Building a Gitlab server with Puppet

GitHub is an excellent tool for code-sharing, but it has the major disadvantage of being fully public. You probably don’t want to put your confidential stuff and shared secrets in there! You can pay for private repositories, but the issue still stands that we shouldn’t be putting confidential UoB things in a non-approved cloud provider.

I briefly investigated several self-hosted pointy-clicky Git interfaces, including Gitorious, Gitolite, GitLab, Phabricator and Stash. They all have their relative merits but they all seem to be a total pain to install and run in a production environment, often requiring that we randomly git clone something into the webroot and then not providing a sane upgrade mechanism. Many of them have dependencies on modules not included with the enterprise Linux distributions

In the end, the easiest-to-deploy option seemed to be to use the GitLab Omnibus installer. This bundles the GitLab application with all its dependencies in a single RPM for ease of deployment. There’s also a Puppet Forge module called spuder/gitlab which makes it nice and easy to install on a Puppet-managed node.

After fiddling, my final solution invokes the Forge module like this:

class { 'gitlab' : 
  puppet_manage_config          => true,
  puppet_manage_backups         => true,
  puppet_manage_packages        => false,
  gitlab_branch                 => '7.4.3',
  external_url                  => "https://${::fqdn}",
  ssl_certificate               => '/etc/gitlab/ssl/gitlab.crt',
  ssl_certificate_key           => '/etc/gitlab/ssl/gitlab.key',
  redirect_http_to_https        => true,
  backup_keep_time              => 5184000, # 5184000 = 60 days
  gitlab_default_projects_limit => 100,
  gitlab_download_link          => '',
  gitlab_email_from             => '',
  ldap_enabled                  => true,
  ldap_host                     => '',
  ldap_base                     => 'CN=Users,DC=example,DC=com',
  ldap_port                     => '636',
  ldap_uid                      => 'uid',
  ldap_method                   => 'ssl',
  ldap_bind_dn                  => 'uid=ldapuser,ou=system,dc=example,dc=com',
  ldap_password                 => '*********',

I also added a couple of resources to install the certificates and create a firewall exception, to make a complete working deployment.

The upgrade path requires manual intervention, but is mostly automatic.

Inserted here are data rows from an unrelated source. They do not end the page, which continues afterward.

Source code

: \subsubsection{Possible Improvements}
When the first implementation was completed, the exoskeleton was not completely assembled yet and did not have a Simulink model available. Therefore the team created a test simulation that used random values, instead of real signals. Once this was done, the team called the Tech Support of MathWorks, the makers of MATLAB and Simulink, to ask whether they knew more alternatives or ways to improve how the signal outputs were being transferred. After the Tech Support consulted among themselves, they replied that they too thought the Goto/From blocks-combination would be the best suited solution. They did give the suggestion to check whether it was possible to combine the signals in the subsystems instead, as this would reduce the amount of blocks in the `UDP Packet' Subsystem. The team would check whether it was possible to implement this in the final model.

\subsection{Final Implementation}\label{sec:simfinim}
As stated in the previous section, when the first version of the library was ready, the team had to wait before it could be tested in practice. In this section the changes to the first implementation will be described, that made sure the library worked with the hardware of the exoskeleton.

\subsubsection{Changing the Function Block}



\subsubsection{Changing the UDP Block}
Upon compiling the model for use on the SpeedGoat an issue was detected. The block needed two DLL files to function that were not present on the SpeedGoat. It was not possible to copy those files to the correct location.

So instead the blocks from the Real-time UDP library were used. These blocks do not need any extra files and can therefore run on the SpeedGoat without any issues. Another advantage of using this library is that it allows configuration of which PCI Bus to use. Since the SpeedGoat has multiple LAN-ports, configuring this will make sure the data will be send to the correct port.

You just need to change gitlab_download_link to point to a newer RPM and change gitlab_branch to match.

If anyone is interested, I’d be happy to write something about the experience of using GitLab after a while, when I’ve found out some of the quirks.

Update by DaveG! (in lieu of comments currently on this site)

Gitlab have changed their install process to require use of their repo, so this module doesn’t like it very much. They’ve also changed the package name to ‘gitlab-ce’ rather than just ‘gitlab’.

To work around this I needed to:

  • Add name => 'gitlab-ce' to the package { 'gitlab': ... } params in gitlab/manifests/install.pp
  • Find the package RPM for a new shiny version of Gitlab. 7.11.4 in this case, via
  • Copy the RPM to a local web-accessible location as a mirror, and use this as the location for the gitlab_download_link class parameter

This seems to have allowed it to work fine!
(Caveat: I had some strange behaviour with whether it would run the gitlab instance correctly, but I’m not sure if that’s because of left-overs from a previous install attempt. Needs more testing!)